→ **What the exercise asks**:
Repeat each entry. Keep every line exactly as it is.

━━━━━━━━

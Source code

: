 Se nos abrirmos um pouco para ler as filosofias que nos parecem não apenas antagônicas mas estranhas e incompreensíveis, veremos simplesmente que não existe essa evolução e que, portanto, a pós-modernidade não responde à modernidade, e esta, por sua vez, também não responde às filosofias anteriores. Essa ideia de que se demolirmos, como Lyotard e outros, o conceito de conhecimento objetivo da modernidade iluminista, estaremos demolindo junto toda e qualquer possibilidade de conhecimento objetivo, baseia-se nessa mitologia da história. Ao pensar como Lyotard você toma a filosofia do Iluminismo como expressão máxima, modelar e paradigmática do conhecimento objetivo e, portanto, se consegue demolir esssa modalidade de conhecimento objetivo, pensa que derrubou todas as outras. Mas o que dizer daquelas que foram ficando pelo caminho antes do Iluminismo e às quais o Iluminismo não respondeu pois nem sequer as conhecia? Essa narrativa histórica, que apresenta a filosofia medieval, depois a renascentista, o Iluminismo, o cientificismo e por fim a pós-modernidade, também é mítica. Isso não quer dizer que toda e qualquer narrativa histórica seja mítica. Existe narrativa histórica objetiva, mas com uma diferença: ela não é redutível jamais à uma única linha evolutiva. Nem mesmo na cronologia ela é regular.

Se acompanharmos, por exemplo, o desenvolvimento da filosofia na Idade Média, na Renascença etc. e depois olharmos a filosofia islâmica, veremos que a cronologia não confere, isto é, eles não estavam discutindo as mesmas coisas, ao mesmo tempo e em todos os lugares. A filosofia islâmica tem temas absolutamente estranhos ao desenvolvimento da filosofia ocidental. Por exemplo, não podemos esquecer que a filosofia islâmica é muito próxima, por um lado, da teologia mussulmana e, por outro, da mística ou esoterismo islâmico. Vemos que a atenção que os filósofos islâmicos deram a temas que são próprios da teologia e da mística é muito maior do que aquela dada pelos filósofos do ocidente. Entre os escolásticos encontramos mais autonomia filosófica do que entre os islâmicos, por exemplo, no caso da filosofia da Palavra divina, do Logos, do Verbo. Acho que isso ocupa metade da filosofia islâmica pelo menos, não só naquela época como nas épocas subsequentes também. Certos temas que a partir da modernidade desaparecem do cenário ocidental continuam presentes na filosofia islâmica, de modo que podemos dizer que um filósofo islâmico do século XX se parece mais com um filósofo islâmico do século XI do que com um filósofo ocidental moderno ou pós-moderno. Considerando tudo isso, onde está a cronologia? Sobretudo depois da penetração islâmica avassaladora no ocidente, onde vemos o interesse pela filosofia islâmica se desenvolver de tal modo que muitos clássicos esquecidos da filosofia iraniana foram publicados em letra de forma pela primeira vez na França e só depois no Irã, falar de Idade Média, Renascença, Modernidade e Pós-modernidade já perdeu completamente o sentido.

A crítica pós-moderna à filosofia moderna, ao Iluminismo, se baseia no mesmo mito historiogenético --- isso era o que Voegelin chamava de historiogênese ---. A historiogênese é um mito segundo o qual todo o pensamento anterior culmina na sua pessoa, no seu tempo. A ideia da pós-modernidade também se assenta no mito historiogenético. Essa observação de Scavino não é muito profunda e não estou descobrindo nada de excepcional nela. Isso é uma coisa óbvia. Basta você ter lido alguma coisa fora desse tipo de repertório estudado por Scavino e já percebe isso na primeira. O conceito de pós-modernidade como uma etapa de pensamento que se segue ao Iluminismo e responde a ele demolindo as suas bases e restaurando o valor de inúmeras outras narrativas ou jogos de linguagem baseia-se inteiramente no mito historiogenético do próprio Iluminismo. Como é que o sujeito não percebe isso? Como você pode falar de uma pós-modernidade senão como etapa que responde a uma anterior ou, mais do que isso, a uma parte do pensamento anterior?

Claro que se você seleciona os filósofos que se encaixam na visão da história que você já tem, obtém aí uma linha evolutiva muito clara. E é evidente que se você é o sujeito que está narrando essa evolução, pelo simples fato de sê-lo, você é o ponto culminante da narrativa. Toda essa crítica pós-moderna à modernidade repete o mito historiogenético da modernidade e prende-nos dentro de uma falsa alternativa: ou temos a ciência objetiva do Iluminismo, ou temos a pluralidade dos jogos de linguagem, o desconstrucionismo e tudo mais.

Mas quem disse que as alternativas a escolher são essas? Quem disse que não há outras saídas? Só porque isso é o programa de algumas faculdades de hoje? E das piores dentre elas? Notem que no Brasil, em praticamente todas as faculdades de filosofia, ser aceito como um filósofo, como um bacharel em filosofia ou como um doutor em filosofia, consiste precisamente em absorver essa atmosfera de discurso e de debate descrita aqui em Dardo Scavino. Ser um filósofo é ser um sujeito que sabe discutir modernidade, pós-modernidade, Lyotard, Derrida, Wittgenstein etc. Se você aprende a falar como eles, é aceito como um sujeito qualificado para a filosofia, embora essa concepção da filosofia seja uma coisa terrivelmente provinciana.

━━━━━━━━

→ **Your solution**:
Source code

: Se nos abrirmos um pouco para ler as filosofias que nos parecem não apenas antagônicas mas estranhas e incompreensíveis, veremos simplesmente que não existe essa evolução e que, portanto, a pós-modernidade não responde à modernidade, e esta, por sua vez, também não responde às filosofias anteriores. Essa ideia de que se demolirmos, como Lyotard e outros, o conceito de conhecimento objetivo da modernidade iluminista, estaremos demolindo junto toda e qualquer possibilidade de conhecimento objetivo, baseia-se nessa mitologia da história. Ao pensar como Lyotard você toma a filosofia do Iluminismo como expressão máxima, modelar e paradigmática do conhecimento objetivo e, portanto, se consegue demolir esssa modalidade de conhecimento objetivo, pensa que derrubou todas as outras. Mas o que dizer daquelas que foram ficando pelo caminho antes do Iluminismo e às quais o Iluminismo não respondeu pois nem sequer as conhecia? Essa narrativa histórica, que apresenta a filosofia medieval, depois a renascentista, o Iluminismo, o cientificismo e por fim a pós-modernidade, também é mítica. Isso não quer dizer que toda e qualquer narrativa histórica seja mítica. Existe narrativa histórica objetiva, mas com uma diferença: ela não é redutível jamais à uma única linha evolutiva. Nem mesmo na cronologia ela é regular.

Se acompanharmos, por exemplo, o desenvolvimento da filosofia na Idade Média, na Renascença etc. e depois olharmos a filosofia islâmica, veremos que a cronologia não confere, isto é, eles não estavam discutindo as mesmas coisas, ao mesmo tempo e em todos os lugares. A filosofia islâmica tem temas absolutamente estranhos ao desenvolvimento da filosofia ocidental. Por exemplo, não podemos esquecer que a filosofia islâmica é muito próxima, por um lado, da teologia mussulmana e, por outro, da mística ou esoterismo islâmico. Vemos que a atenção que os filósofos islâmicos deram a temas que são próprios da teologia e da mística é muito maior do que aquela dada pelos filósofos do ocidente. Entre os escolásticos encontramos mais autonomia filosófica do que entre os islâmicos, por exemplo, no caso da filosofia da Palavra divina, do Logos, do Verbo. Acho que isso ocupa metade da filosofia islâmica pelo menos, não só naquela época como nas épocas subsequentes também. Certos temas que a partir da modernidade desaparecem do cenário ocidental continuam presentes na filosofia islâmica, de modo que podemos dizer que um filósofo islâmico do século XX se parece mais com um filósofo islâmico do século XI do que com um filósofo ocidental moderno ou pós-moderno. Considerando tudo isso, onde está a cronologia? Sobretudo depois da penetração islâmica avassaladora no ocidente, onde vemos o interesse pela filosofia islâmica se desenvolver de tal modo que muitos clássicos esquecidos da filosofia iraniana foram publicados em letra de forma pela primeira vez na França e só depois no Irã, falar de Idade Média, Renascença, Modernidade e Pós-modernidade já perdeu completamente o sentido.

A crítica pós-moderna à filosofia moderna, ao Iluminismo, se baseia no mesmo mito historiogenético --- isso era o que Voegelin chamava de historiogênese ---. A historiogênese é um mito segundo o qual todo o pensamento anterior culmina na sua pessoa, no seu tempo. A ideia da pós-modernidade também se assenta no mito historiogenético. Essa observação de Scavino não é muito profunda e não estou descobrindo nada de excepcional nela. Isso é uma coisa óbvia. Basta você ter lido alguma coisa fora desse tipo de repertório estudado por Scavino e já percebe isso na primeira. O conceito de pós-modernidade como uma etapa de pensamento que se segue ao Iluminismo e responde a ele demolindo as suas bases e restaurando o valor de inúmeras outras narrativas ou jogos de linguagem baseia-se inteiramente no mito historiogenético do próprio Iluminismo. Como é que o sujeito não percebe isso? Como você pode falar de uma pós-modernidade senão como etapa que responde a uma anterior ou, mais do que isso, a uma parte do pensamento anterior?

Claro que se você seleciona os filósofos que se encaixam na visão da história que você já tem, obtém aí uma linha evolutiva muito clara. E é evidente que se você é o sujeito que está narrando essa evolução, pelo simples fato de sê-lo, você é o ponto culminante da narrativa. Toda essa crítica pós-moderna à modernidade repete o mito historiogenético da modernidade e prende-nos dentro de uma falsa alternativa: ou temos a ciência objetiva do Iluminismo, ou temos a pluralidade dos jogos de linguagem, o desconstrucionismo e tudo mais.

Mas quem disse que as alternativas a escolher são essas? Quem disse que não há outras saídas? Só porque isso é o programa de algumas faculdades de hoje? E das piores dentre elas? Notem que no Brasil, em praticamente todas as faculdades de filosofia, ser aceito como um filósofo, como um bacharel em filosofia ou como um doutor em filosofia, consiste precisamente em absorver essa atmosfera de discurso e de debate descrita aqui em Dardo Scavino. Ser um filósofo é ser um sujeito que sabe discutir modernidade, pós-modernidade, Lyotard, Derrida, Wittgenstein etc. Se você aprende a falar como eles, é aceito como um sujeito qualificado para a filosofia, embora essa concepção da filosofia seja uma coisa terrivelmente provinciana.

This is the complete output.